Activity. Each line with the word "holders" must appear in the answer, copied from the records.
———
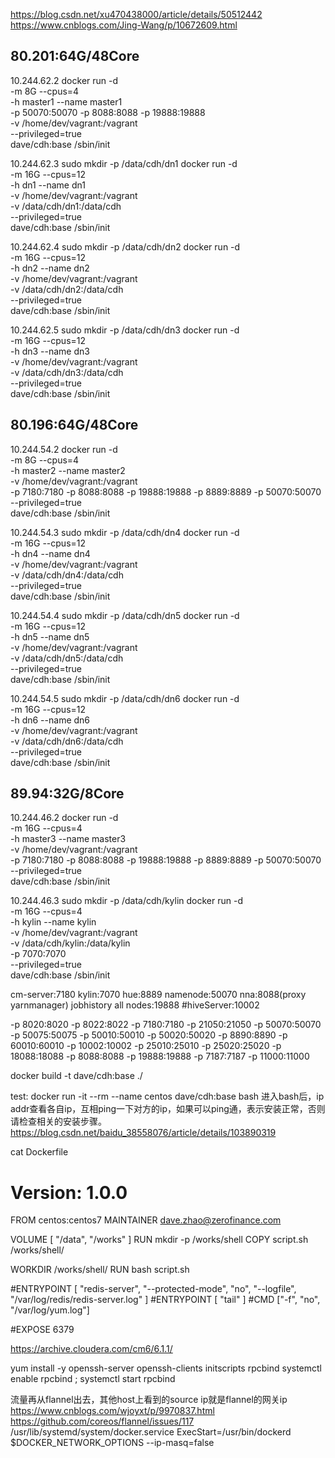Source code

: https://blog.csdn.net/xu470438000/article/details/50512442
https://www.cnblogs.com/Jing-Wang/p/10672609.html


80.201:64G/48Core
------------------------
10.244.62.2
docker run -d \
-m 8G --cpus=4 \
-h master1 --name master1 \
-p 50070:50070 -p 8088:8088 -p 19888:19888 \
-v /home/dev/vagrant:/vagrant \
--privileged=true \
dave/cdh:base /sbin/init

10.244.62.3
sudo mkdir -p /data/cdh/dn1
docker run -d \
-m 16G --cpus=12 \
-h dn1 --name dn1 \
-v /home/dev/vagrant:/vagrant \
-v /data/cdh/dn1:/data/cdh \
--privileged=true \
dave/cdh:base /sbin/init

10.244.62.4
sudo mkdir -p /data/cdh/dn2
docker run -d \
-m 16G --cpus=12 \
-h dn2 --name dn2 \
-v /home/dev/vagrant:/vagrant \
-v /data/cdh/dn2:/data/cdh \
--privileged=true \
dave/cdh:base /sbin/init

10.244.62.5
sudo mkdir -p /data/cdh/dn3
docker run -d \
-m 16G --cpus=12 \
-h dn3 --name dn3 \
-v /home/dev/vagrant:/vagrant \
-v /data/cdh/dn3:/data/cdh \
--privileged=true \
dave/cdh:base /sbin/init

80.196:64G/48Core
-------------
10.244.54.2
docker run -d \
-m 8G --cpus=4 \
-h master2 --name master2 \
-v /home/dev/vagrant:/vagrant \
-p 7180:7180 -p 8088:8088 -p 19888:19888 -p 8889:8889 -p 50070:50070 \
--privileged=true \
dave/cdh:base /sbin/init

10.244.54.3
sudo mkdir -p /data/cdh/dn4
docker run -d \
-m 16G --cpus=12 \
-h dn4 --name dn4 \
-v /home/dev/vagrant:/vagrant \
-v /data/cdh/dn4:/data/cdh \
--privileged=true \
dave/cdh:base /sbin/init

10.244.54.4
sudo mkdir -p /data/cdh/dn5
docker run -d \
-m 16G --cpus=12 \
-h dn5 --name dn5 \
-v /home/dev/vagrant:/vagrant \
-v /data/cdh/dn5:/data/cdh \
--privileged=true \
dave/cdh:base /sbin/init

10.244.54.5
sudo mkdir -p /data/cdh/dn6
docker run -d \
-m 16G --cpus=12 \
-h dn6 --name dn6 \
-v /home/dev/vagrant:/vagrant \
-v /data/cdh/dn6:/data/cdh \
--privileged=true \
dave/cdh:base /sbin/init

89.94:32G/8Core
-------------
10.244.46.2
docker run -d \
-m 16G --cpus=4 \
-h master3 --name master3 \
-v /home/dev/vagrant:/vagrant \
-p 7180:7180 -p 8088:8088 -p 19888:19888 -p 8889:8889 -p 50070:50070 \
--privileged=true \
dave/cdh:base /sbin/init

10.244.46.3
sudo mkdir -p /data/cdh/kylin
docker run -d \
-m 16G --cpus=4 \
-h kylin --name kylin \
-v /home/dev/vagrant:/vagrant \
-v /data/cdh/kylin:/data/kylin \
-p 7070:7070 \
--privileged=true \
dave/cdh:base /sbin/init


cm-server:7180
kylin:7070
hue:8889
namenode:50070
nna:8088(proxy yarnmanager)
jobhistory all nodes:19888
#hiveServer:10002

-p 8020:8020 -p 8022:8022 -p 7180:7180 -p 21050:21050 -p 50070:50070 -p 50075:50075 -p 50010:50010 -p 50020:50020 -p 8890:8890 -p 60010:60010 -p 10002:10002 -p 25010:25010 -p 25020:25020 -p 18088:18088 -p 8088:8088 -p 19888:19888 -p 7187:7187 -p 11000:11000

docker build -t dave/cdh:base ./

test:
docker run -it --rm --name centos dave/cdh:base bash
进入bash后，ip addr查看各自ip，互相ping一下对方的ip，如果可以ping通，表示安装正常，否则请检查相关的安装步骤。
https://blog.csdn.net/baidu_38558076/article/details/103890319

cat Dockerfile 
# Version: 1.0.0
FROM centos:centos7 
MAINTAINER dave.zhao@zerofinance.com

VOLUME [ "/data", "/works" ]
RUN mkdir -p /works/shell
COPY script.sh /works/shell/ 

WORKDIR /works/shell/
RUN bash script.sh

#ENTRYPOINT [ "redis-server", "--protected-mode", "no", "--logfile", "/var/log/redis/redis-server.log" ]
#ENTRYPOINT [ "tail" ]
#CMD ["-f", "no", "/var/log/yum.log"]

#EXPOSE 6379


https://archive.cloudera.com/cm6/6.1.1/

yum install -y openssh-server openssh-clients initscripts rpcbind
systemctl enable rpcbind ; systemctl start rpcbind

流量再从flannel出去，其他host上看到的source ip就是flannel的网关ip
https://www.cnblogs.com/wjoyxt/p/9970837.html
https://github.com/coreos/flannel/issues/117
/usr/lib/systemd/system/docker.service
ExecStart=/usr/bin/dockerd $DOCKER_NETWORK_OPTIONS --ip-masq=false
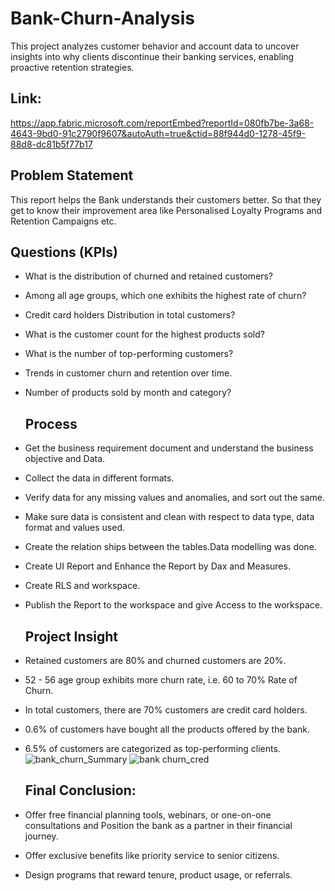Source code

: # Bank-Churn-Analysis
This project analyzes customer behavior and account data to uncover insights into why clients discontinue their banking services, enabling proactive retention strategies.

## Link: 
https://app.fabric.microsoft.com/reportEmbed?reportId=080fb7be-3a68-4643-9bd0-91c2790f9607&autoAuth=true&ctid=88f944d0-1278-45f9-88d8-dc81b5f77b17
## Problem Statement
This report helps the Bank understands their customers better. So that they get to know their improvement area  like Personalised Loyalty Programs and Retention Campaigns  etc.
## Questions (KPIs)
- What is the distribution of churned and retained customers?
- Among all age groups, which one exhibits the highest rate of churn?
- Credit card holders Distribution in total customers?
- What is the customer count for the highest products sold?
- What is the number of top-performing customers?
- Trends in customer churn and retention over time.
- Number of products sold by month and category?
  ## Process
- Get the business requirement document and understand the business objective and Data.
- Collect the data in different formats.
- Verify data for any missing values and anomalies, and sort out the same.
- Make sure data is consistent and clean with respect to data type, data format and values used.
- Create the relation ships between the tables.Data modelling was done.
- Create UI Report and Enhance the Report by Dax and Measures.
- Create RLS and workspace.
- Publish the Report to the workspace and give Access to the workspace.
  ## Project Insight
- Retained customers are 80% and churned customers are 20%.
- 52 - 56 age group exhibits more churn rate, i.e. 60 to 70% Rate of Churn.
- In total customers, there are 70% customers are credit card holders.
- 0.6% of customers have bought all the products offered by the bank.
- 6.5% of customers are categorized as top-performing clients.
  ![bank_churn_Summary](https://github.com/user-attachments/assets/a6bcec9c-b00e-4c37-b343-ca4206480667)
  ![bank churn_cred](https://github.com/user-attachments/assets/41ae0f4c-6e37-435e-85a6-99763ec88d53)
  
  ## Final Conclusion:
- Offer free financial planning tools, webinars, or one-on-one consultations and Position the bank as a partner in their financial journey.
- Offer exclusive benefits like priority service to senior citizens.
- Design programs that reward tenure, product usage, or referrals.








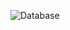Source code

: ![Database](https://github.com/ArdaOdabasi/Turkcell_GYGY2023_Homeworks/assets/61662021/85352fe7-01ed-430e-b446-27d8b4a312d7)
———
Result of the exercise.
- Credit card holders Distribution in total customers?
- In total customers, there are 70% customers are credit card holders.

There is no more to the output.